I have been testing Apple News+ for the last week on an iPhone XS, iPad mini, and iPad Pro 11". It's nice, but it has three flaws at launch:
It’s expensive. At $120/year it is rather pricey. It cannot replace the full Wall Street Journal paper or digital subscription. It can be far more expensive than paper subscriptions to BusinessWeek, WIRED, Sound & Vision, and Car & Driver combined. Deeply discounted magazine subscription pricing is an artifact of declining magazine subscriptions and publishers using cheap offers through resellers to pump up subscription numbers for advertisers. Still, we recently paid $6 for a full year of WIRED, including printing and home delivery.

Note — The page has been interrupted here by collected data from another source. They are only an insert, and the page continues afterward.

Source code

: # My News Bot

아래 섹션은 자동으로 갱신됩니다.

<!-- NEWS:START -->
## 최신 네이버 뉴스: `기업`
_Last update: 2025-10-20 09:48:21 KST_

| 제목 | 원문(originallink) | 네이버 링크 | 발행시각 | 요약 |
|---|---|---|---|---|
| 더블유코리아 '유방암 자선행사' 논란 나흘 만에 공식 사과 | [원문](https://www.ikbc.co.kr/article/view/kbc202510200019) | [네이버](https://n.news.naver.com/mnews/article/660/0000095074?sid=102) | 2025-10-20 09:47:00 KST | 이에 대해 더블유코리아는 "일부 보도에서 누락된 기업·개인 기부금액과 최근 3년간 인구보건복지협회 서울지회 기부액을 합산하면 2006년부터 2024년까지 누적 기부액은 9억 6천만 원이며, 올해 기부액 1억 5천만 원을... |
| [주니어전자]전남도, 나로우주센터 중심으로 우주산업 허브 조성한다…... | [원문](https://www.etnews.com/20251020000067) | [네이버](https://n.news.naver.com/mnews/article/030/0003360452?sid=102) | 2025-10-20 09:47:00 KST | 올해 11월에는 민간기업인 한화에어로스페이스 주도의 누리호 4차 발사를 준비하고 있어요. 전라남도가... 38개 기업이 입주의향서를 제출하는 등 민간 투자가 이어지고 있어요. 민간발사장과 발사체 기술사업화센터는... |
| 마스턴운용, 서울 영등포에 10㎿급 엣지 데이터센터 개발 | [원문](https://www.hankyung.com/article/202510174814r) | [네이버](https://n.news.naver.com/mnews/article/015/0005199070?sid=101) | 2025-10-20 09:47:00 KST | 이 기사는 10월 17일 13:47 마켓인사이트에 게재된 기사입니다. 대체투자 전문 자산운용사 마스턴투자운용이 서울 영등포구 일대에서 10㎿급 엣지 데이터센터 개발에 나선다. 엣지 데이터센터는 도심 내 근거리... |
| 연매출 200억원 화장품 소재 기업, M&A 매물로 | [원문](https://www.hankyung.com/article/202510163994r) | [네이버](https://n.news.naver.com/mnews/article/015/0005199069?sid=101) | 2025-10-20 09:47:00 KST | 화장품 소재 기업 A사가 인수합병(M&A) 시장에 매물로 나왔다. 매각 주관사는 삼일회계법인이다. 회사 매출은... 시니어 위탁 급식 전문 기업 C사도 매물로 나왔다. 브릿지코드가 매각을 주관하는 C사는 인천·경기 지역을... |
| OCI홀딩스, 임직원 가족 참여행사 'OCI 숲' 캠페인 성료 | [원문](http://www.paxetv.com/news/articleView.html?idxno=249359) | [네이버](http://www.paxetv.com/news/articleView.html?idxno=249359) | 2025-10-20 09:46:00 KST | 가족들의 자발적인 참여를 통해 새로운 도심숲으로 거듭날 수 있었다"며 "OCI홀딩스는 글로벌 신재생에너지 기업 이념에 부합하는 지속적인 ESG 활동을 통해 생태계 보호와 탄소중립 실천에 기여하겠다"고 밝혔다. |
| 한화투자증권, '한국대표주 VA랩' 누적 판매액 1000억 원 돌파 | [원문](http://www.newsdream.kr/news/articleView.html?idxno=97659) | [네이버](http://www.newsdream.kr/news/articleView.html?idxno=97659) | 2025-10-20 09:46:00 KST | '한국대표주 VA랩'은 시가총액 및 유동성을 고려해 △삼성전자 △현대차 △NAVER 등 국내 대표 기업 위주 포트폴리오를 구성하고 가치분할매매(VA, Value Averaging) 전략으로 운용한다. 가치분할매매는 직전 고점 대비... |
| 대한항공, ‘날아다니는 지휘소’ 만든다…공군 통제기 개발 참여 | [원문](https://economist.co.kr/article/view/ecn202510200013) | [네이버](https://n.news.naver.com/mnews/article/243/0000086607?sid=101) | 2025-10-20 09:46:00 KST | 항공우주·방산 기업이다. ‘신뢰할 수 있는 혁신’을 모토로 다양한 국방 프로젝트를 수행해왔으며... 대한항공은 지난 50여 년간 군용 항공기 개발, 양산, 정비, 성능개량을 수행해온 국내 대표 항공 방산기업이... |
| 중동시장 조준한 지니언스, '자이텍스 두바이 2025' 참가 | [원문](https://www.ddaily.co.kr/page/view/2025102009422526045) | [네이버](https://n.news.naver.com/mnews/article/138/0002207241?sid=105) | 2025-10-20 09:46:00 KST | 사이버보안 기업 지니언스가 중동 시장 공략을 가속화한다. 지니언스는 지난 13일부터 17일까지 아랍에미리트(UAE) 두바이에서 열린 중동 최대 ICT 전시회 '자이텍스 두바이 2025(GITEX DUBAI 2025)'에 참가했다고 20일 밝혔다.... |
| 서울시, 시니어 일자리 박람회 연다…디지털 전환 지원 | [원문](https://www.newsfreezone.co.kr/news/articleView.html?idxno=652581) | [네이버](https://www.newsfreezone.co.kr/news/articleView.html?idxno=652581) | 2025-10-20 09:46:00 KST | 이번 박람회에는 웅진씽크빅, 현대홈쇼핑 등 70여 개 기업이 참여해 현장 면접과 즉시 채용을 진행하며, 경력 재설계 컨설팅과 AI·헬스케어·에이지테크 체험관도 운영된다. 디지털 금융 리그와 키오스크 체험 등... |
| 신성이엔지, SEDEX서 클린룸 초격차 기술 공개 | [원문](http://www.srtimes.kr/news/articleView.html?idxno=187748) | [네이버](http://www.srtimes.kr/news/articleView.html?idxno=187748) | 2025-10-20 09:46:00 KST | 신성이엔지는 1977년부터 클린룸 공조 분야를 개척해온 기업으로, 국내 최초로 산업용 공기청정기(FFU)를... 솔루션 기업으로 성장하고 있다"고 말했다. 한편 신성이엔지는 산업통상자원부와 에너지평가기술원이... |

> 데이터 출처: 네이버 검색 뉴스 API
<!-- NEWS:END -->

The user experience is disjointed. Having everything on a digital device is great, and it is enjoyable to browse selections from New York Magazine, Esquire, Entertainment Weekly, and more. However, many of the magazines are just static scans, which is not a good experience at all. Paging over the ads is only a minor annoyance for a paid subscription; more troubling is the fact that you cannot jump to articles from the table of contents.
Canceling Apple subscriptions is maddeningly unintuitive and non-discoverable. To subscribe to Apple News+, you open the Apple News app, click on the News+ tab, and you’re done. To unsubscribe to Apple News+, you do not open the Apple News app. It is not in the News entry in Settings, and cannot be found in Wallet & Apple Pay, which might be how you are paying for it. Subscriptions are actually buried in the iTunes Store app. Even if you open the app, you still might not find it: first you must scroll all the way to the bottom; tap on your ID; View Apple ID; scroll down a full screen; tap on Subscriptions. This placement probably was not specifically designed to make it difficult to cancel services, but it cannot be dismissed as completely unintentional, either – Apple doesn't make you sign upfor News+ in iTunes, because that would be insane. Still, this is mostly an uncorrected result of Apple’s historical approach to stuffing all sorts of unrelated things into iTunes. Now that Apple is building out multiple services around the iOS ecosystem, Apple needs to move Services and Subscriptions into its own iOS Settings entry.
[Update: Benedict Evans pointed out on Twitter that Subscriptions can also be managed in the App Store App if you click on the User Account icon in the top right hand corner. This better than expecting consumers to somehow know to navigate through the iTunes Store app, but still not centralized within iOS.]
Publishers: Apple News+ certainly makes sense for publishers. For most of them, it's found money coming from a unique distribution platform. Publishers with proven digital distribution platforms of their own have largely resisted Apple News+, and that is unlikely to change unless Apple builds a large enough installed base for the math to work (this could happen with bundles; see below).
Competitors: Apple News+ is a reasonable service for Apple to offer, but, by itself, Apple News+ does not lock people into the iOS ecosystem. (Apple Card is more competitive in this respect.) Rival hardware vendors do not need to build their own publishing platform. They could preload Flipboard – Samsung used to – or offer discounted subscriptions to publications that Apple lacks, such as The New York Times, The Washington Post, The Financial Times, The Economist, or relevant local content outside the U.S. For other content aggregators, though, the situation is different: Amazon absolutely should work on a directly competitive offering.
Will Consumers Buy It?
Even if Apple does nothing to improve the user experience, Apple News+ offers a lot of content, browsing through it is fun, and you don't give up personal info/privacy to subscribe. $10 a month is a lot, but it should make sense for some people. A lower price would increase the service reach, but it is probably more valuable for Apple to establish perceived value at the $10/month price point before using Apple News+ as a sweetener for a larger discounted bundle.